Mrs. Tyler, who was arrested for shoplifting, grew up poor in Atlantic City, N.J., but married a wealthy businessman. She never fully adjusts to her social, staid lifestyle and stealing becomes her secret pastime.

Rita also has lived a split life: In her early 20s, she was a rebellious drifter who dabbled in drugs. Eventually she married an older, stable man with two children. Often confused about her feelings for her husband and in their relationship, Rita found her marriage crumbling by the time she was arrested for possession of cocaine.

Rossi sometimes goes overboard in her effort to portray the difficulties of these two women of different generations. Though her female characters are fully drawn and believable, the men in this novel are spineless and generally unappealing.

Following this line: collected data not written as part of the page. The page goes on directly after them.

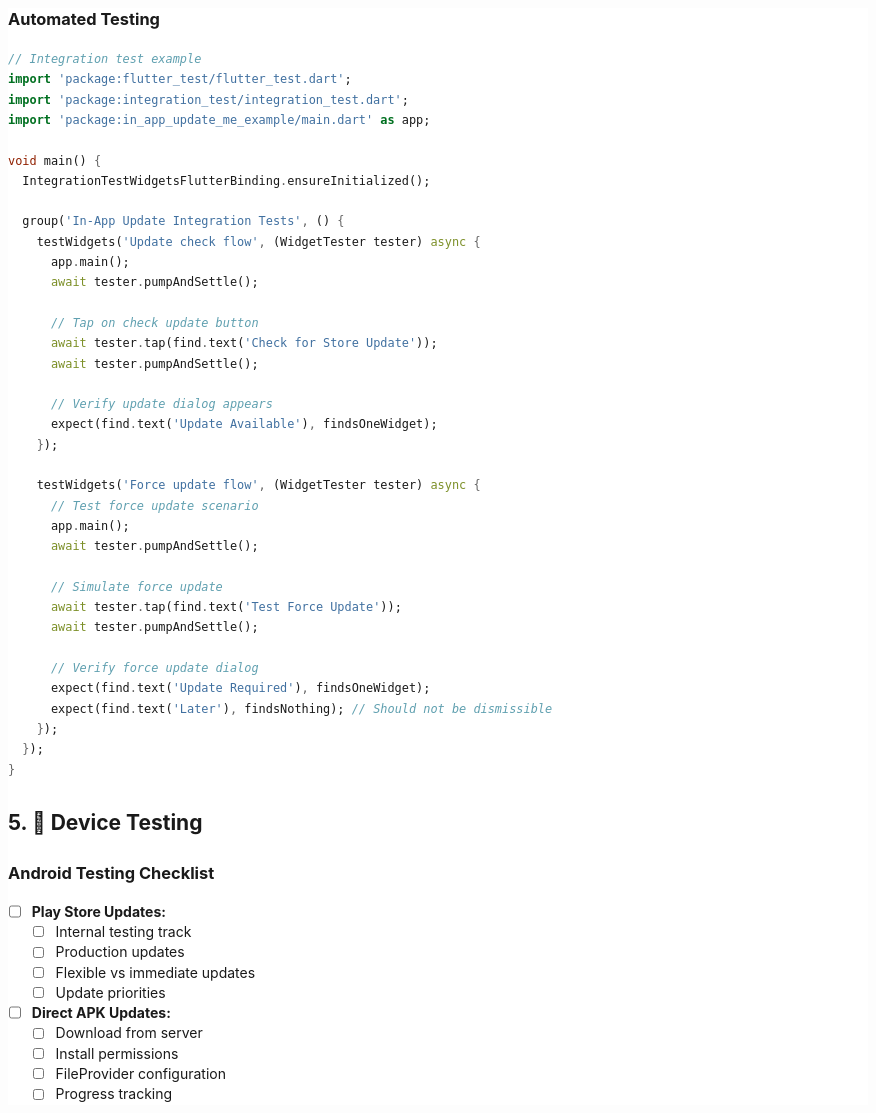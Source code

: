 ### Automated Testing
```dart
// Integration test example
import 'package:flutter_test/flutter_test.dart';
import 'package:integration_test/integration_test.dart';
import 'package:in_app_update_me_example/main.dart' as app;

void main() {
  IntegrationTestWidgetsFlutterBinding.ensureInitialized();

  group('In-App Update Integration Tests', () {
    testWidgets('Update check flow', (WidgetTester tester) async {
      app.main();
      await tester.pumpAndSettle();

      // Tap on check update button
      await tester.tap(find.text('Check for Store Update'));
      await tester.pumpAndSettle();

      // Verify update dialog appears
      expect(find.text('Update Available'), findsOneWidget);
    });

    testWidgets('Force update flow', (WidgetTester tester) async {
      // Test force update scenario
      app.main();
      await tester.pumpAndSettle();

      // Simulate force update
      await tester.tap(find.text('Test Force Update'));
      await tester.pumpAndSettle();

      // Verify force update dialog
      expect(find.text('Update Required'), findsOneWidget);
      expect(find.text('Later'), findsNothing); // Should not be dismissible
    });
  });
}
```

## 5. 📱 Device Testing

### Android Testing Checklist
- [ ] **Play Store Updates:**
  - [ ] Internal testing track
  - [ ] Production updates
  - [ ] Flexible vs immediate updates
  - [ ] Update priorities

- [ ] **Direct APK Updates:**
  - [ ] Download from server
  - [ ] Install permissions
  - [ ] FileProvider configuration
  - [ ] Progress tracking

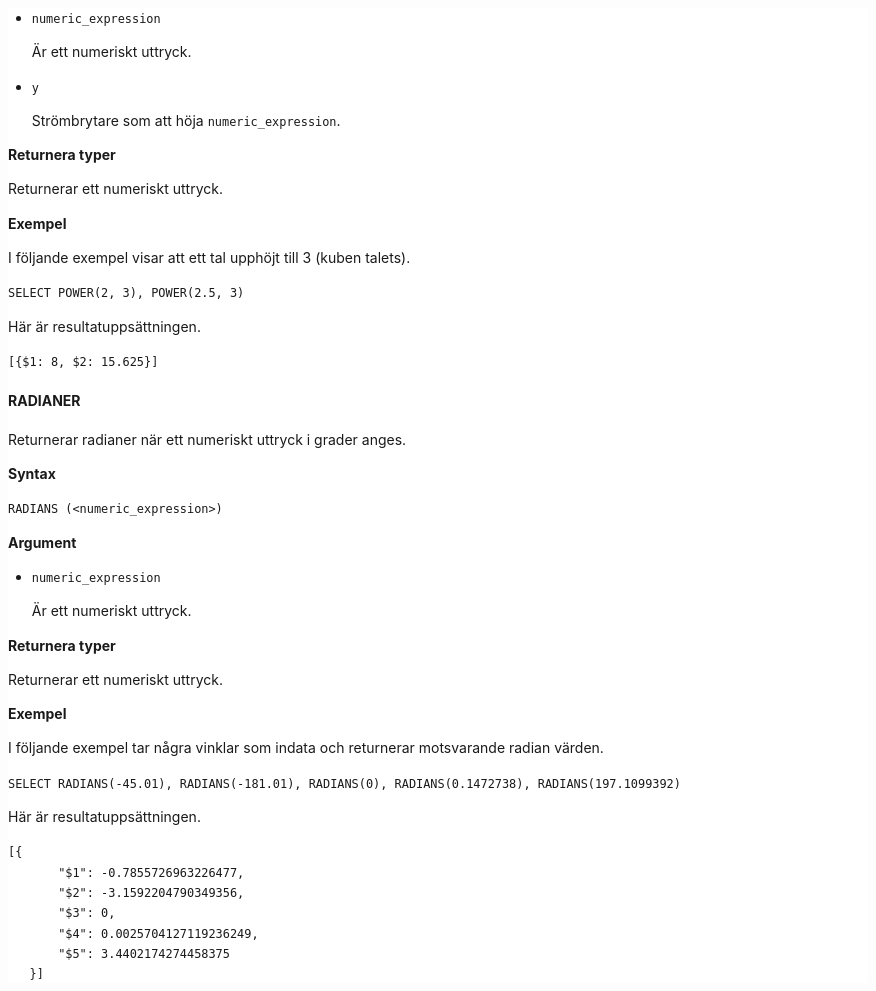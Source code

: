 -   `numeric_expression`  
  
     Är ett numeriskt uttryck.  
  
-   `y`  
  
     Strömbrytare som att höja `numeric_expression`.  
  
 **Returnera typer**  
  
 Returnerar ett numeriskt uttryck.  
  
 **Exempel**  
  
 I följande exempel visar att ett tal upphöjt till 3 (kuben talets).  
  
```  
SELECT POWER(2, 3), POWER(2.5, 3)  
```  
  
 Här är resultatuppsättningen.  
  
```  
[{$1: 8, $2: 15.625}]  
```  
  
####  <a name="bk_radians"></a> RADIANER  
 Returnerar radianer när ett numeriskt uttryck i grader anges.  
  
 **Syntax**  
  
```  
RADIANS (<numeric_expression>)  
```  
  
 **Argument**  
  
-   `numeric_expression`  
  
     Är ett numeriskt uttryck.  
  
 **Returnera typer**  
  
 Returnerar ett numeriskt uttryck.  
  
 **Exempel**  
  
 I följande exempel tar några vinklar som indata och returnerar motsvarande radian värden.  
  
```  
SELECT RADIANS(-45.01), RADIANS(-181.01), RADIANS(0), RADIANS(0.1472738), RADIANS(197.1099392)  
```  
  
 Här är resultatuppsättningen.  
  
```  
[{  
       "$1": -0.7855726963226477,  
       "$2": -3.1592204790349356,  
       "$3": 0,  
       "$4": 0.0025704127119236249,  
       "$5": 3.4402174274458375  
   }]  
```  
  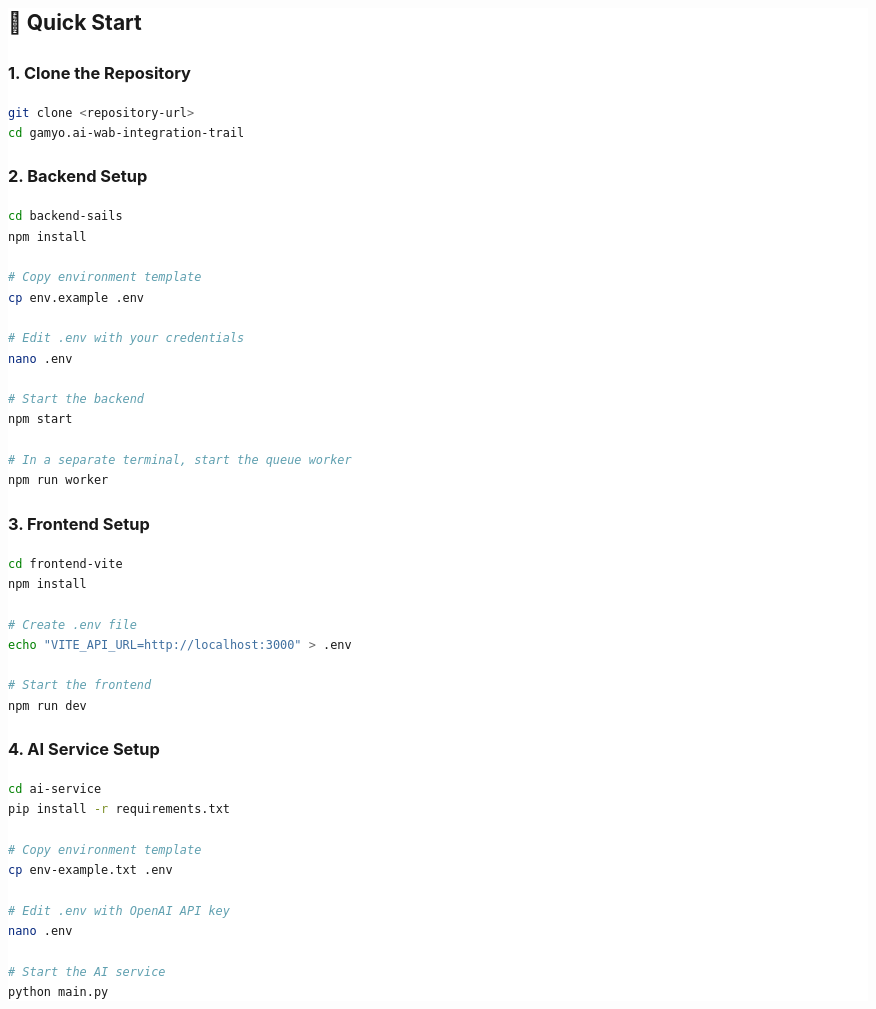 ## 🚀 Quick Start

### 1. Clone the Repository

```bash
git clone <repository-url>
cd gamyo.ai-wab-integration-trail
```

### 2. Backend Setup

```bash
cd backend-sails
npm install

# Copy environment template
cp env.example .env

# Edit .env with your credentials
nano .env

# Start the backend
npm start

# In a separate terminal, start the queue worker
npm run worker
```

### 3. Frontend Setup

```bash
cd frontend-vite
npm install

# Create .env file
echo "VITE_API_URL=http://localhost:3000" > .env

# Start the frontend
npm run dev
```

### 4. AI Service Setup

```bash
cd ai-service
pip install -r requirements.txt

# Copy environment template
cp env-example.txt .env

# Edit .env with OpenAI API key
nano .env

# Start the AI service
python main.py
```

NOW YOU SEE HER, by Whitney Otto, (Villard, 303 pp., $20). In Whitney Otto's second novel, a middle-aged woman finds herself disappearing, both literally and figuratively. Otto, author of the 1991 bestseller, ``How to Make an American Quilt,'' examines women's experiences as they grow older and find themselves overlooked by a society that places a high premium on youth. The book's flow is interrupted periodically by what seem to be unnecessary digressions, but Otto's style is unique and her story equally so.

Kiki Shaw is a fact-researcher for a TV game show in Los Angeles. As she approaches her 40th birthday, she discovers that she can pass her foot through her cat's body without disturbing the cat. Her colleague at work often comes into her office and promptly leaves again, thinking she is not there.

Trying to make sense of this phenomenon, Kiki begins to examine her life by taking stock of her friends' and family's lives and trying figure out how they fit in with her's.

Otto tends to hit the reader over the head with her premise that, for women, growing older is synonymous with disappearing. She is at her best when she allows her characters, and her tale, to speak for themselves.